- **WHAT IS NEEDED**
Exactly the line that contains "Configures a custom" and the lines following it to the end of the data are to be reproduced, and nothing more.

+ + +

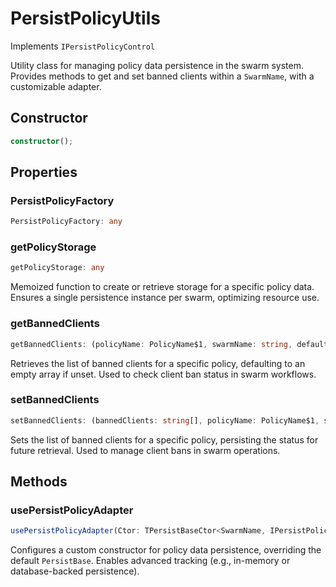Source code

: # PersistPolicyUtils

Implements `IPersistPolicyControl`

Utility class for managing policy data persistence in the swarm system.
Provides methods to get and set banned clients within a `SwarmName`, with a customizable adapter.

## Constructor

```ts
constructor();
```

## Properties

### PersistPolicyFactory

```ts
PersistPolicyFactory: any
```

### getPolicyStorage

```ts
getPolicyStorage: any
```

Memoized function to create or retrieve storage for a specific policy data.
Ensures a single persistence instance per swarm, optimizing resource use.

### getBannedClients

```ts
getBannedClients: (policyName: PolicyName$1, swarmName: string, defaultValue?: string[]) => Promise<string[]>
```

Retrieves the list of banned clients for a specific policy, defaulting to an empty array if unset.
Used to check client ban status in swarm workflows.

### setBannedClients

```ts
setBannedClients: (bannedClients: string[], policyName: PolicyName$1, swarmName: string) => Promise<void>
```

Sets the list of banned clients for a specific policy, persisting the status for future retrieval.
Used to manage client bans in swarm operations.

## Methods

### usePersistPolicyAdapter

```ts
usePersistPolicyAdapter(Ctor: TPersistBaseCtor<SwarmName, IPersistPolicyData>): void;
```

Configures a custom constructor for policy data persistence, overriding the default `PersistBase`.
Enables advanced tracking (e.g., in-memory or database-backed persistence).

+ + +

- **SOLUTION FOR THIS TASK**
Configures a custom constructor for policy data persistence, overriding the default `PersistBase`.
Enables advanced tracking (e.g., in-memory or database-backed persistence).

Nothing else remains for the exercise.